**Task to complete:**
Filter the listing below, please, and copy only the lines with the word "text".

**Record excerpts:**

★ ★ ★ ★

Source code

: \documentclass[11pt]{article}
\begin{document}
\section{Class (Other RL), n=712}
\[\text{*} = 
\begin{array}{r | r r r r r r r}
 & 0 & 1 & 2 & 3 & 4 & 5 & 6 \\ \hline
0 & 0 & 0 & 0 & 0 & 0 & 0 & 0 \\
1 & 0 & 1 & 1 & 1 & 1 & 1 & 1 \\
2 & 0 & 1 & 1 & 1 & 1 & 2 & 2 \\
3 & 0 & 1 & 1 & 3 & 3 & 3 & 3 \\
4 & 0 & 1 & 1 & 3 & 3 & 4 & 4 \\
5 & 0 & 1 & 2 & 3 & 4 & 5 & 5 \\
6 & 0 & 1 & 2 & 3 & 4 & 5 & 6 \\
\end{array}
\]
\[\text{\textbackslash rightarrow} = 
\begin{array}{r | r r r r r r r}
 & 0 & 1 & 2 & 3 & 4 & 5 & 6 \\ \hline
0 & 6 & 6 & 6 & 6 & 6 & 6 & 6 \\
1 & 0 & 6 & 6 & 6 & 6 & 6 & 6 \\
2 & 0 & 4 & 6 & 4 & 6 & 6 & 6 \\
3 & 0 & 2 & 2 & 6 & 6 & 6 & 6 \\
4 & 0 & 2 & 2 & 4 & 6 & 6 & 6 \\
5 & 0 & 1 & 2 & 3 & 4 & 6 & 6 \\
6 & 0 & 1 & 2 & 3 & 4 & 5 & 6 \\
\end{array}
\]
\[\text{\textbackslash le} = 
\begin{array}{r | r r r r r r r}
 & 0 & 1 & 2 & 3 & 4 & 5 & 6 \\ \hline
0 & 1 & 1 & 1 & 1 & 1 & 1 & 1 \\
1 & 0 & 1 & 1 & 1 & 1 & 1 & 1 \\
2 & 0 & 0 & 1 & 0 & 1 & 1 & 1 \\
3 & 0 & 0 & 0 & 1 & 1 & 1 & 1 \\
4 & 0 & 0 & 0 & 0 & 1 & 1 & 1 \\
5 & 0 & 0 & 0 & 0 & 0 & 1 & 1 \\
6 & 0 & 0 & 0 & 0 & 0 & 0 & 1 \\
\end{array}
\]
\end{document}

★ ★ ★ ★

**Solution:**
\[\text{*} = 
\[\text{\textbackslash rightarrow} = 
\[\text{\textbackslash le} = 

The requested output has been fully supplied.